Nella prima sala del primo piano della ricchissima Galleria Borghese, proprio sotto agli autoritratti di Gian Lorenzo Bernini, si trovano due busti da lui realizzati e apparentemente gemelli.
Raffigurano entrambi lo stesso eminente personaggio: il cardinale Scipione Borghese, nipote di papa Paolo V (al secolo Camillo) Borghese. Entrambi sono stati realizzati nel 1632, per la stessa commissione e nelle medesime circostanze, o quasi. A cambiare, tra primo e secondo busto, è prima di tutto la qualità del marmo.
Osservando bene il volto dello Scipione scolpito per primo, infatti, si nota una crepa trasversale che corre al di sopra delle sopracciglia: quando comparve Bernini aveva quasi finito di scolpire il busto e fu costretto – prima di presentarlo al cardinale oppure dopo, le fonti non concordano – a realizzarne un altro in brevissimo tempo.
Bernini colse l’occasione della seconda versione per modificare il busto: il cardinale, in posa spontanea, appare nel secondo ritratto più pacato e si volta verso chi lo ha improvvisamente chiamato con più garbo; il chiaroscuro è più sottile, le pieghe che si agitavano sulla mozzetta del primo ritratto sono state diminuite e appianate, persino l’inconfondibile pizzetto appare più ordinato e la fronte, quasi fosse più sgombra da pensieri, presenta meno rughe; la superficie del marmo è più levigata e più luminosa.
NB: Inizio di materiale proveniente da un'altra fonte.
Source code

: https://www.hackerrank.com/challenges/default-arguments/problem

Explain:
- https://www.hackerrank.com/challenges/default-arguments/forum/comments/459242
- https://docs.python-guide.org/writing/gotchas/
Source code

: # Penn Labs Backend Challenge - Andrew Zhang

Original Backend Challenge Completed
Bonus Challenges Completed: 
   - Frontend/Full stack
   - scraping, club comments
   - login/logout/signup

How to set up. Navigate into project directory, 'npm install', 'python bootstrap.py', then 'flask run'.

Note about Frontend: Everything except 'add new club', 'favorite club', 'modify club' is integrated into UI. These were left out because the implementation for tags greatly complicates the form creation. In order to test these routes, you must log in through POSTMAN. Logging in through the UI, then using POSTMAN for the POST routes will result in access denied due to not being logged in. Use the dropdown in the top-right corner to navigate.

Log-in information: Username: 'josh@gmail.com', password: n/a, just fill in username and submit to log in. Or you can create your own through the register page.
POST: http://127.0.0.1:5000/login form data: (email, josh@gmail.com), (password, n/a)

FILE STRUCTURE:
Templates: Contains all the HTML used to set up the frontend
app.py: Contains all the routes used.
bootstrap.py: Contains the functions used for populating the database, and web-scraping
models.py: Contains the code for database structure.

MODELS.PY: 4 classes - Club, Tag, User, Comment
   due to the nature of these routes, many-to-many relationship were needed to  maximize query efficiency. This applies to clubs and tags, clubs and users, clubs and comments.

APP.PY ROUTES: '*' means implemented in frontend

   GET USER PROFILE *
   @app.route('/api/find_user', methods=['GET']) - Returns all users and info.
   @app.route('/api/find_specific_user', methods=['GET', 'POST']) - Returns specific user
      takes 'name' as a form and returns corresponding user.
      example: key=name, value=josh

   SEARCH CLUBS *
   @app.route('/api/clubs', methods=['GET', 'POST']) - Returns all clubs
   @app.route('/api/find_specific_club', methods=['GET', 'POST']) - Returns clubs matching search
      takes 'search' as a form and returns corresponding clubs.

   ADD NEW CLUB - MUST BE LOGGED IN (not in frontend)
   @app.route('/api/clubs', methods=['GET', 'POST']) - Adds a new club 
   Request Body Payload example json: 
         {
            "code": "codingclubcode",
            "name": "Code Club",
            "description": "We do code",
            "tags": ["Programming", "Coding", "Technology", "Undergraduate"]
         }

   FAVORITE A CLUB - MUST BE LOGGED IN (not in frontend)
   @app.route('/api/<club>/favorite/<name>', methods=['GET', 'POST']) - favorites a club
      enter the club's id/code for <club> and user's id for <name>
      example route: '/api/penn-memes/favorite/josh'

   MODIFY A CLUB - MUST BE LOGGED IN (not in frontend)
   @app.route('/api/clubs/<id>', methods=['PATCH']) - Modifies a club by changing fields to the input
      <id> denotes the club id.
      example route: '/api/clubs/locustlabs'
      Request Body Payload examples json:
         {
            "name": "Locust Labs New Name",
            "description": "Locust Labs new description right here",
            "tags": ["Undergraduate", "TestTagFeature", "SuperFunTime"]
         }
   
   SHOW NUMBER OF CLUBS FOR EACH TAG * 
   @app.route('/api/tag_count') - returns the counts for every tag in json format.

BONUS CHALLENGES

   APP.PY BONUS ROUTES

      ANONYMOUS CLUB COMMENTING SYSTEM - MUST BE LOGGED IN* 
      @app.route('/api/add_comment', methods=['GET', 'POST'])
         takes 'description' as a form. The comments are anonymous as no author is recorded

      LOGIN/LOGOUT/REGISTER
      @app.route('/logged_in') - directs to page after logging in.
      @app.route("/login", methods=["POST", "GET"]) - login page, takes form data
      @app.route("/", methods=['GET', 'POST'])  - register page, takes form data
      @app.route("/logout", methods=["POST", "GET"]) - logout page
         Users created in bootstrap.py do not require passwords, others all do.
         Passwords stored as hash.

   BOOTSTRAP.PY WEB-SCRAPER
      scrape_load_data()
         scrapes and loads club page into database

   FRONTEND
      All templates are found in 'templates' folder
Quelli che ad una prima occhiata appaiono come due marmi “omozigoti” – figli della stessa mano e venuti alla luce a brevissima distanza – mostrano dunque, ad uno sguardo più attento, le loro differenze. Il confronto tra i due ritratti offre un’occasione per osservare il lavoro di uno scultore sapiente come Bernini su di un medesimo soggetto e per soffermarsi a riflettere sui dettagli delle opere d’arte e su come ciascuna di esse sia il frutto di infinite scelte che l’artista ha compiuto, scalpellando, progettando o dipingendo.